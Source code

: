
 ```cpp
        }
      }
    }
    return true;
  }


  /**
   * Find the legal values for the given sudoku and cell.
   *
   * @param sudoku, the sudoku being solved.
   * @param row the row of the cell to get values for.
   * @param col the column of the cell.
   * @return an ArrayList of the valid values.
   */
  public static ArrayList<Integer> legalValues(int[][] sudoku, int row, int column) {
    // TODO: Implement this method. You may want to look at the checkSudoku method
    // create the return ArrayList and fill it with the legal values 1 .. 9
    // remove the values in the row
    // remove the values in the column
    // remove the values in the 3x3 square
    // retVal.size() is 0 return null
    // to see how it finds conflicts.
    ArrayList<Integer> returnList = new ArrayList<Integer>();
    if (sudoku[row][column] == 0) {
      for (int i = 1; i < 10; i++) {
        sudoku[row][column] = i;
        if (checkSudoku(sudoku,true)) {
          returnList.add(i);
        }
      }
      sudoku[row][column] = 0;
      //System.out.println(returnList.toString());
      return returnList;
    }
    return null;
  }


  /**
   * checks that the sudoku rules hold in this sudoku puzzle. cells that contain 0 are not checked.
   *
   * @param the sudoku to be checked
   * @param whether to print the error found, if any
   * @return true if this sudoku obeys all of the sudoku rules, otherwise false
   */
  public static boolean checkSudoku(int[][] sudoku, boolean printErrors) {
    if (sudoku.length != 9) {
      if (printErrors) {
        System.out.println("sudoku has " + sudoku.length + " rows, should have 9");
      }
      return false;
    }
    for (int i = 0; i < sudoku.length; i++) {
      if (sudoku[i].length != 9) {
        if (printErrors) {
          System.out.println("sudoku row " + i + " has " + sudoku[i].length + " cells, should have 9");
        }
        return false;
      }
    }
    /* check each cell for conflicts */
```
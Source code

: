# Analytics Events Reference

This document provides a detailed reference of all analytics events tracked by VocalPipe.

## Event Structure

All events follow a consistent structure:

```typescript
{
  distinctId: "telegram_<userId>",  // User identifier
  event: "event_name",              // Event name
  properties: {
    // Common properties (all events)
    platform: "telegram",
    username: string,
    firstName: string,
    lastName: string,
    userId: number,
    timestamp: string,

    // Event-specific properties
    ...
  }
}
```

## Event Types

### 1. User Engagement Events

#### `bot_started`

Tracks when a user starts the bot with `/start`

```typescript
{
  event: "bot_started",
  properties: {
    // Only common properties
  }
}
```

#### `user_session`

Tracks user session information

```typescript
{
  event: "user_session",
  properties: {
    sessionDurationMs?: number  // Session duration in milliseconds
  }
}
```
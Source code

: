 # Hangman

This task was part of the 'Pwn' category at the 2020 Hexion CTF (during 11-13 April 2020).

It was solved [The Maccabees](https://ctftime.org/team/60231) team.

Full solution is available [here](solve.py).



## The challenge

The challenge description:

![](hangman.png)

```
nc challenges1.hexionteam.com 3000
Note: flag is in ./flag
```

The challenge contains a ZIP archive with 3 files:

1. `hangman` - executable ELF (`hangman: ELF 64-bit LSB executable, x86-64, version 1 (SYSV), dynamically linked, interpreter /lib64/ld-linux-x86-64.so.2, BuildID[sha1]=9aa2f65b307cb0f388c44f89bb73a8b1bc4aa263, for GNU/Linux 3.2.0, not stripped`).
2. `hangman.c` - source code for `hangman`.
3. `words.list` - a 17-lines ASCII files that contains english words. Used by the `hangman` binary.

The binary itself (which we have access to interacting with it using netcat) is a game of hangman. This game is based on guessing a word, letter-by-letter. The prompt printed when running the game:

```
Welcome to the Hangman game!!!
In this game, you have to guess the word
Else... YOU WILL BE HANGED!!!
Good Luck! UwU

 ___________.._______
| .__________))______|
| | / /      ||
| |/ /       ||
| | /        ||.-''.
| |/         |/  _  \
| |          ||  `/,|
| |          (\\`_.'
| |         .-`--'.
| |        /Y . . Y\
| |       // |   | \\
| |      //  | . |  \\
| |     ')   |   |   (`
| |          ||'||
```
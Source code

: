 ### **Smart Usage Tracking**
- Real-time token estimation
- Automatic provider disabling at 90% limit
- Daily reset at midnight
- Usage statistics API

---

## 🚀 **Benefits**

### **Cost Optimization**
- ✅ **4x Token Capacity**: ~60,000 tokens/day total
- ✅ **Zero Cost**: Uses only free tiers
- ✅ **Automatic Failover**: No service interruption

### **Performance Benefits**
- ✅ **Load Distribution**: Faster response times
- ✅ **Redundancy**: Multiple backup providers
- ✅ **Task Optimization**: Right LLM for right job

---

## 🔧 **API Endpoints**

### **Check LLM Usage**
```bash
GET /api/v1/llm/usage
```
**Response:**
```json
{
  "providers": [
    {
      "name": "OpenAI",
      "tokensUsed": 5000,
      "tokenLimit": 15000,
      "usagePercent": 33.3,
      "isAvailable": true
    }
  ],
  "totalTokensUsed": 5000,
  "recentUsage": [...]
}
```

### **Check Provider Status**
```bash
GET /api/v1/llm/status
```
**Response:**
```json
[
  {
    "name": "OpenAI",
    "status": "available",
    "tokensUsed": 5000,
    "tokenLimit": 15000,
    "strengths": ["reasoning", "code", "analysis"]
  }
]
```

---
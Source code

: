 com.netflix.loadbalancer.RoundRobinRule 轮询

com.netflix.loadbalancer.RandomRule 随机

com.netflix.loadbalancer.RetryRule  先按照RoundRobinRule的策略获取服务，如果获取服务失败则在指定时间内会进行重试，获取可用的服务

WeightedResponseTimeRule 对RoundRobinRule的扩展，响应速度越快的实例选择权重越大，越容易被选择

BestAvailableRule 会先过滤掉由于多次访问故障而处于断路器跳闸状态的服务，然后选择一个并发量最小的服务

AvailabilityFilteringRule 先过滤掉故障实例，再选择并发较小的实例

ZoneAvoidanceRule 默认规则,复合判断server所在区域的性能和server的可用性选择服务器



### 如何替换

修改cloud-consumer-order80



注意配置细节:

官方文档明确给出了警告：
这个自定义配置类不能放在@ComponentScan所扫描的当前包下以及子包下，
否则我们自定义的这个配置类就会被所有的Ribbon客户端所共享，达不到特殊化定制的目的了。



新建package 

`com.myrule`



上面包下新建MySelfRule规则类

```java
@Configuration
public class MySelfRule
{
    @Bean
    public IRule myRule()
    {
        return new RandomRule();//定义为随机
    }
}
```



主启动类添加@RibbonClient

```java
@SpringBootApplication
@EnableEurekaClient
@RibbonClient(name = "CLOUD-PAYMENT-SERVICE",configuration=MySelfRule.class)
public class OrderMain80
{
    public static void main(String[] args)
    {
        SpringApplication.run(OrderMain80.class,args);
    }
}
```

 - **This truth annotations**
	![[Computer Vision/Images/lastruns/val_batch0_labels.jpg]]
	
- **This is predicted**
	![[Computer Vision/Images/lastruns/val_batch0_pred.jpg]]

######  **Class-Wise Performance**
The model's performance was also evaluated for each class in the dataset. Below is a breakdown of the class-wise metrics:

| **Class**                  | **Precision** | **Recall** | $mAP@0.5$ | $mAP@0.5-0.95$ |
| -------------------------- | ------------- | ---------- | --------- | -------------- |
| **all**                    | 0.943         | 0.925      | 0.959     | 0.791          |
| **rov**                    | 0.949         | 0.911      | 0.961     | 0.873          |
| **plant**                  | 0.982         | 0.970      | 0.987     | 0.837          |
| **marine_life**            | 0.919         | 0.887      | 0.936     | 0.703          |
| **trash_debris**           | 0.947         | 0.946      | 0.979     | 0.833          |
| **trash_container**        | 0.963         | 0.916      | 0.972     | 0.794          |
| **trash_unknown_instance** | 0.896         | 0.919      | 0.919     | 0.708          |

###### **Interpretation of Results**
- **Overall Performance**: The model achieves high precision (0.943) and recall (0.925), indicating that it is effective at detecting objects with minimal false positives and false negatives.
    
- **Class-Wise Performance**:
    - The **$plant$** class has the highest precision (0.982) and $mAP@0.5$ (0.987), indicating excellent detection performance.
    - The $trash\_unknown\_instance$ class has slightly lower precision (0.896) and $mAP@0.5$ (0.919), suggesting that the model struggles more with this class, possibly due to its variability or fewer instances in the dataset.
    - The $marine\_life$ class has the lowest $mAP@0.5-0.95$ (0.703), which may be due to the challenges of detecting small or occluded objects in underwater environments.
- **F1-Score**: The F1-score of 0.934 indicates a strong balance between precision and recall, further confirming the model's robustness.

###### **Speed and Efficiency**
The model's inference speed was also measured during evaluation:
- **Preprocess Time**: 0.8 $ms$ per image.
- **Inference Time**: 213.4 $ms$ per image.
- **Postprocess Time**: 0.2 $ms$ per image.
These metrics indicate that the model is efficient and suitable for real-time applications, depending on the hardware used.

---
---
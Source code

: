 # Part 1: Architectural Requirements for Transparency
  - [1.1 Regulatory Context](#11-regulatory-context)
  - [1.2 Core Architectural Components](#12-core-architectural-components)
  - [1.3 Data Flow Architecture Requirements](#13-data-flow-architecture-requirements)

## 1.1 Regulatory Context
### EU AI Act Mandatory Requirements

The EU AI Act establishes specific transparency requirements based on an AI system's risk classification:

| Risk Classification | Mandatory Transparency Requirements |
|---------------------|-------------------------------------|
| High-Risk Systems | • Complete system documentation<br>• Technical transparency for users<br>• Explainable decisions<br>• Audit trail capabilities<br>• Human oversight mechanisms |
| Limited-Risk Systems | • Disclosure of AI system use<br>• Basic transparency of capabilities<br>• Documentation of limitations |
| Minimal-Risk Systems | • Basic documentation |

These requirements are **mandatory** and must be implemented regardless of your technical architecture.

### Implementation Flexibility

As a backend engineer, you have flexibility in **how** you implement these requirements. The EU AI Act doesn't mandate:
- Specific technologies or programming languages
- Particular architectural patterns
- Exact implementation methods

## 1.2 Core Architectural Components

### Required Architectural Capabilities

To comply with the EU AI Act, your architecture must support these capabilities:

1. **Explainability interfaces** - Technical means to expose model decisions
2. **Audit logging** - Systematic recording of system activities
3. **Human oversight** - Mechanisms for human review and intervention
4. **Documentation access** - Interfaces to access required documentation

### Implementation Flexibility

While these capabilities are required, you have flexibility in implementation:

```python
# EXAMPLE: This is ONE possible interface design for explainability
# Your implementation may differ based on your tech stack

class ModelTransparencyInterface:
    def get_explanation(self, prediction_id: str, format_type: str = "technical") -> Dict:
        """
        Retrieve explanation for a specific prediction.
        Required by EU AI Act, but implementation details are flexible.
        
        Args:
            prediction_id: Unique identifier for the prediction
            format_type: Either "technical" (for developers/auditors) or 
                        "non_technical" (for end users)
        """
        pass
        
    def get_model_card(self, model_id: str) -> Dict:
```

★ ★ ★ ★ ★ ★ ★

### TASK:
What lines above hold the word "param"? List them all.

### RESULT FOR THIS EXERCISE:
   * @param sudoku, the sudoku being solved.
   * @param row the row of the cell to get values for.
   * @param col the column of the cell.
   * @param the sudoku to be checked
   * @param whether to print the error found, if any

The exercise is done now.